A Blue Voyage along Turkey's coast
The Turkish poet Bedri Rahmi Eyboğlu once described the alluring a power of sailing around Turkey’s picturesque coastline as “a fairy tale, never told, never written, never depicted.” He called it the Blue Voyage, and to this day it remains one of the most alluring getaways in one of the Mediterranean’s most alluring countries.
There are few better places in the world to set off on a Blue Voyage than Turkey. Surrounded by sea on three sides, the country is the perfect place to enjoy the never-ending turquoise-blue of the Aegean and Mediterranean seas during the day and then to sleep under the stars at night. It is an experience where everything is a possibility but it is up to the traveller to tell, write and depict his own fairy tale.
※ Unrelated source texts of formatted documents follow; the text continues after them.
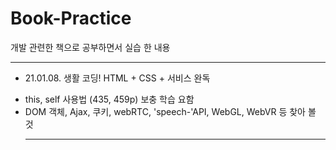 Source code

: # Book-Practice
개발 관련한 책으로 공부하면서 실습 한 내용<hr>

* 21.01.08. 생활 코딩! HTML + CSS + 서비스 완독 <br>
 - this, self 사용법 (435, 459p) 보충 학습 요함 <br>
 - DOM 객체, Ajax, 쿠키, webRTC, 'speech-'API, WebGL, WebVR 등 찾아 볼 것<hr>
 
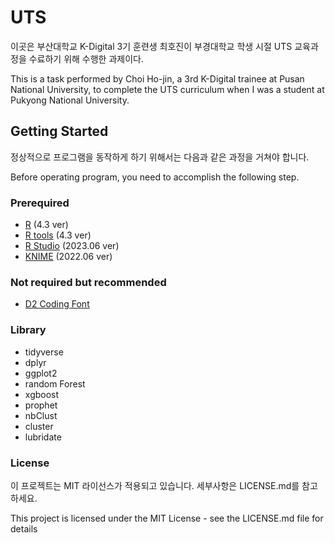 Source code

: # UTS
이곳은 부산대학교 K-Digital 3기 훈련생 최호진이 부경대학교 학생 시절 UTS 교육과정을 수료하기 위해 수행한 과제이다.

This is a task performed by Choi Ho-jin, a 3rd K-Digital trainee at Pusan National University, to complete the UTS curriculum when I was a student at Pukyong National University.

## Getting Started
정상적으로 프로그램을 동작하게 하기 위해서는 다음과 같은 과정을 거쳐야 합니다.

Before operating program, you need to accomplish the following step.

### Prerequired
+ [R](https://cran.rstudio.com/) (4.3 ver)
+ [R tools](https://cran.r-project.org/bin/windows/Rtools/rtools43/rtools.html) (4.3 ver)
+ [R Studio](https://posit.co/download/rstudio-desktop/) (2023.06 ver)
+ [KNIME](https://www.knime.com/knime-product-downloads-2022-06) (2022.06 ver)

### Not required but recommended
+ [D2 Coding Font](https://github.com/naver/d2codingfont)

### Library
+ tidyverse
+ dplyr
+ ggplot2
+ random Forest
+ xgboost
+ prophet
+ nbClust
+ cluster
+ lubridate

### License
이 프로젝트는 MIT 라이선스가 적용되고 있습니다. 세부사항은 LICENSE.md를 참고하세요.

This project is licensed under the MIT License - see the LICENSE.md file for details
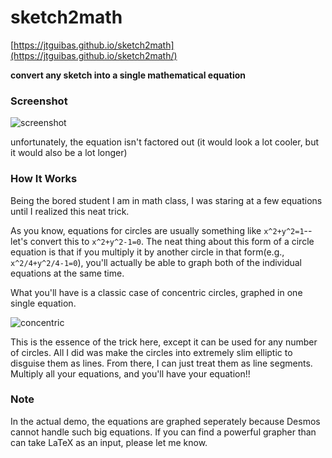 # sketch2math
[https://jtguibas.github.io/sketch2math](https://jtguibas.github.io/sketch2math/)

**convert any sketch into a single mathematical equation**

### Screenshot
![screenshot](https://i.imgur.com/F1bohSX.jpg)

unfortunately, the equation isn't factored out (it would look a lot cooler, but it would also be a lot longer)

### How It Works

Being the bored student I am in math class, I was staring at a few equations until I realized this neat trick.

As you know, equations for circles are usually something like `x^2+y^2=1`--let's convert this to `x^2+y^2-1=0`. The neat thing about this form of a circle equation is that if you multiply it by another circle in that form(e.g., `x^2/4+y^2/4-1=0`), you'll actually be able to graph both of the individual equations at the same time. 

What you'll have is a classic case of concentric circles, graphed in one single equation.

![concentric](https://i.imgur.com/uWlpAJS.png)

This is the essence of the trick here, except it can be used for any number of circles. All I did was make the circles into extremely slim elliptic to disguise them as lines. From there, I can just treat them as line segments. Multiply all your equations, and you'll have your equation!!


### Note

In the actual demo, the equations are graphed seperately because Desmos cannot handle such big equations. If you can find a powerful grapher than can take LaTeX as an input, please let me know.









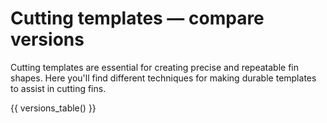 # Cutting templates — compare versions

Cutting templates are essential for creating precise and repeatable fin shapes. Here you'll find different techniques for making durable templates to assist in cutting fins.

{{ versions_table() }}

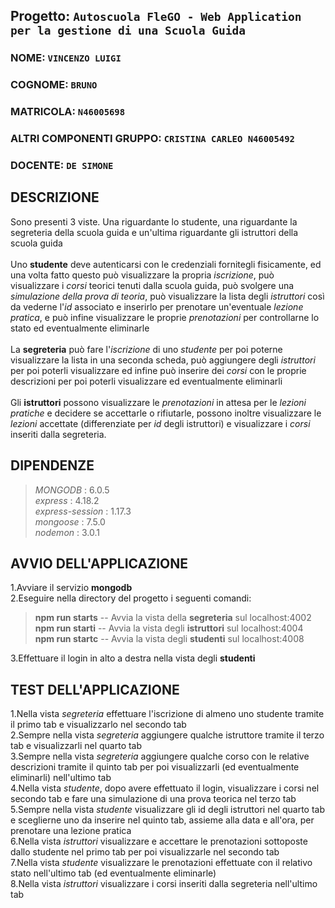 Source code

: ## Progetto: ``Autoscuola FleGO - Web Application per la gestione di una Scuola Guida``

### NOME: ``VINCENZO LUIGI``
### COGNOME: ``BRUNO``
### MATRICOLA: ``N46005698``
### ALTRI COMPONENTI GRUPPO: ``CRISTINA CARLEO N46005492``

### DOCENTE: ``DE SIMONE``

## DESCRIZIONE

Sono presenti 3 viste. Una riguardante lo studente, una riguardante la segreteria della scuola guida e un'ultima riguardante gli istruttori della scuola guida<br><br>
Uno **studente** deve autenticarsi con le credenziali fornitegli fisicamente, ed una volta fatto questo può visualizzare la propria _iscrizione_, può visualizzare i _corsi_ teorici tenuti dalla scuola guida, può svolgere una _simulazione della prova di teoria_, può visualizzare la lista degli _istruttori_ così da vederne l'_id_ associato e inserirlo per prenotare un'eventuale _lezione pratica_, e può infine visualizzare le proprie _prenotazioni_ per controllarne lo stato ed eventualmente eliminarle<br><br>
La **segreteria** può fare l'_iscrizione_ di uno _studente_ per poi poterne visualizzare la lista in una seconda scheda, può aggiungere degli _istruttori_ per poi poterli visualizzare ed infine può inserire dei _corsi_ con le proprie descrizioni per poi poterli visualizzare ed eventualmente eliminarli<br><br>
Gli **istruttori** possono visualizzare le _prenotazioni_ in attesa per le _lezioni pratiche_ e decidere se accettarle o rifiutarle, possono inoltre visualizzare le _lezioni_ accettate (differenziate per _id_ degli istruttori) e visualizzare i _corsi_ inseriti dalla segreteria.

## DIPENDENZE

> _MONGODB_ : 6.0.5\
> _express_ : 4.18.2\
> _express-session_ : 1.17.3\
> _mongoose_ : 7.5.0\
> _nodemon_ : 3.0.1

## AVVIO DELL'APPLICAZIONE

1.Avviare il servizio **mongodb**\
2.Eseguire nella directory del progetto i seguenti comandi:

> **npm run starts** -- Avvia la vista della **segreteria** sul localhost:4002\
> **npm run starti** -- Avvia la vista degli **istruttori** sul localhost:4004\
> **npm run startc** -- Avvia la vista degli **studenti** sul localhost:4008

3.Effettuare il login in alto a destra nella vista degli **studenti** 

## TEST DELL'APPLICAZIONE
1.Nella vista _segreteria_ effettuare l'iscrizione di almeno uno studente tramite il primo tab e visualizzarlo nel secondo tab\
2.Sempre nella vista _segreteria_ aggiungere qualche istruttore tramite il terzo tab e visualizzarli nel quarto tab\
3.Sempre nella vista _segreteria_ aggiungere qualche corso con le relative descrizioni tramite il quinto tab per poi visualizzarli (ed eventualmente eliminarli) nell'ultimo tab\
4.Nella vista _studente_, dopo avere effettuato il login, visualizzare i corsi nel secondo tab e fare una simulazione di una prova teorica nel terzo tab\
5.Sempre nella vista _studente_ visualizzare gli id degli istruttori nel quarto tab e sceglierne uno da inserire nel quinto tab, assieme alla data e all'ora, per prenotare una lezione pratica\
6.Nella vista _istruttori_ visualizzare e accettare le prenotazioni sottoposte dallo studente nel primo tab per poi visualizzarle nel secondo tab\
7.Nella vista _studente_ visualizzare le prenotazioni effettuate con il relativo stato nell'ultimo tab (ed eventualmente eliminarle)\
8.Nella vista _istruttori_ visualizzare i corsi inseriti dalla segreteria nell'ultimo tab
The country’s southwest coast is perhaps its most well-known destination to experience the beauty of the country’s coastline in all its glory, with a large variety of tall sail boats available to charter for multi-day voyages to historical ruins, remote islands and untouched beaches.
One of the most popular routes for a Blue Voyage is between the towns of Bodrum and Marmaris. If your idea of a perfect holiday is to stretch out on deck immersed in the perfect combination of sunshine, ocean breeze and a swim over to your own private cove, then this is the journey for you.
If you prefer nature walks and history and want to move about instead of basking in the sun all day long, go for the stretch from Marmaris to Antalya.
With a schedule as flexible as you want it to be, the journey eastwards to the former Roman port’s old harbour is one filled with stop-offs at ancient castles where the deep history of the country (and the region) remains preserved, visits to eco-protected beaches to witness the hatching of newborn turtles, and countless options to spend your days walking the narrow streets of picturesque Turkish seaside towns, stopping for souvenirs, coffee and freshly caught fish.
A Blue Voyage trip is also of particular interest to diving enthusiasts, chiefly between the towns of Kas and Uluburun where the oldest shipwreck in the world was excavated. While the diving areas are restricted, it is permitted at Aperlae – a popular spot to see the underwater ruins – and the nearby submerged city of Kekova a once magnificent city destroyed by an earthquake.
Blue Voyage trips have been both the secret and the bedrock of this spectacular region’s tourist industry. With such a vast variety of options available to suit all tastes and paces, it really offers a fairy tale ready for you to write.